システム名「ROQUO」の由来と扉部デザイン

 「ROQUO」の名称は、神戸市を象徴する六甲山(ろっこうさん)に由来します。計算ノードラックの扉部には六甲山の稜線と、設置場所であるポートアイランド(神戸市)の海と空をモチーフとしたアートワークが施されており、当社のロゴも本件に携わった証として刻まれています。


 当社はこれまでも大規模HPC/AIインフラ構築において、GPUを活用した高密度計算環境や、水冷システムの設計・施工・保守までワンストップで対応できる技術力を強みとしています。
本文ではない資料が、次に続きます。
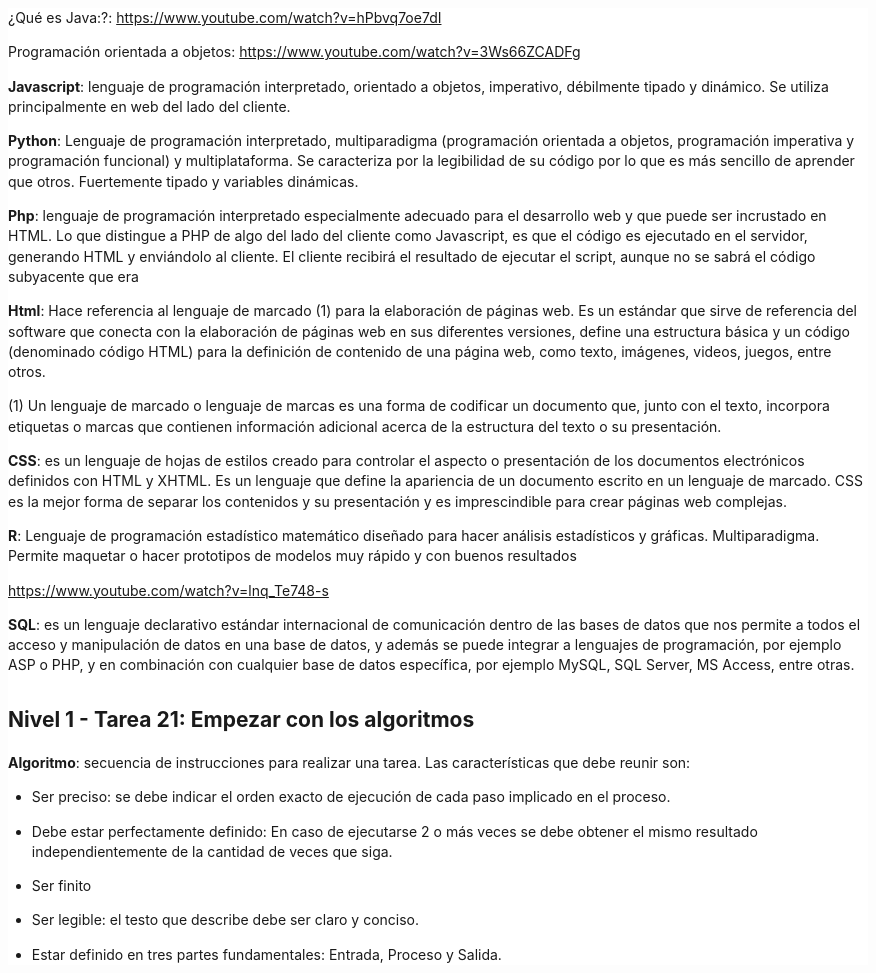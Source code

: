 ¿Qué es Java:?: https://www.youtube.com/watch?v=hPbvq7oe7dI

Programación orientada a objetos: https://www.youtube.com/watch?v=3Ws66ZCADFg

**Javascript**: lenguaje de programación interpretado, orientado a objetos, imperativo, débilmente tipado y dinámico. Se utiliza principalmente en web del lado del cliente.

**Python**: Lenguaje de programación interpretado, multiparadigma (programación orientada a objetos, programación imperativa y programación funcional) y multiplataforma. Se caracteriza por la legibilidad de su código por lo que es más sencillo de aprender que otros. Fuertemente tipado y variables dinámicas.

**Php**: lenguaje de programación interpretado especialmente adecuado para el desarrollo web y que puede ser incrustado en HTML. Lo que distingue a PHP de algo del lado del cliente como Javascript, es que el código es ejecutado en el servidor, generando HTML y enviándolo al cliente. El cliente recibirá el resultado de ejecutar el script, aunque no se sabrá el código subyacente que era

**Html**: Hace referencia al lenguaje de marcado (1) para la elaboración de páginas web. Es un estándar que sirve de referencia del software que conecta con la elaboración de páginas web en sus diferentes versiones, define una estructura básica y un código (denominado código HTML) para la definición de contenido de una página web, como texto, imágenes, videos, juegos, entre otros.

(1) Un lenguaje de marcado o lenguaje de marcas es una forma de codificar un documento que, junto con el texto, incorpora etiquetas o marcas que contienen información adicional acerca de la estructura del texto o su presentación.

**CSS**: es un lenguaje de hojas de estilos creado para controlar el aspecto o presentación de los documentos electrónicos definidos con HTML y XHTML.  Es un lenguaje que define la apariencia de un documento escrito en un lenguaje de marcado. CSS es la mejor forma de separar los contenidos y su presentación y es imprescindible para crear páginas web complejas.

**R**: Lenguaje de programación estadístico matemático diseñado para hacer análisis estadísticos y gráficas. Multiparadigma. Permite maquetar o hacer prototipos de modelos muy rápido y con buenos resultados

https://www.youtube.com/watch?v=lnq_Te748-s

**SQL**: es un lenguaje declarativo estándar internacional de comunicación dentro de las bases de datos que nos permite a todos el acceso y manipulación de datos en una base de datos, y además se puede integrar a lenguajes de programación, por ejemplo ASP o PHP, y en combinación con cualquier base de datos específica, por ejemplo MySQL, SQL Server, MS Access, entre otras.

## Nivel 1 - Tarea 21:  Empezar con los algoritmos

**Algoritmo**: secuencia de instrucciones para realizar una tarea. Las características que debe reunir son:

-	Ser preciso: se debe indicar el orden exacto de ejecución de cada paso implicado en el proceso.

-	Debe estar perfectamente definido: En  caso de ejecutarse 2 o más veces se debe obtener el mismo resultado independientemente de la cantidad de veces que siga.

-	Ser finito

-	Ser legible: el testo que describe debe ser claro y conciso.

-	Estar definido en tres partes fundamentales: Entrada, Proceso y Salida.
今回の「ROQUO」構築プロジェクトへの参画を通じ、それらの強みを発揮し国家的プロジェクトの一翼を担うことができました。
 今後も高度化・多様化するHPC/AI環境のニーズに応えるべく、先進的なインフラ構築を支える技術力の強化に努めてまいります。

 本運用はJHPC-quantumプロジェクトの一環として実施されており、プロジェクトはNEDO(国立研究開発法人新エネルギー・産業技術総合開発機構)の「ポスト5G情報通信システム基盤強化研究開発事業(JPNP20017)」の委託事業「計算可能領域の開拓のための量子・スパコン連携プラットフォームの研究開発(研究代表者:理研 計算科学研究センター 量子HPC連携プラットフォーム部門 部門長 佐藤 三久 氏)」によって行われています。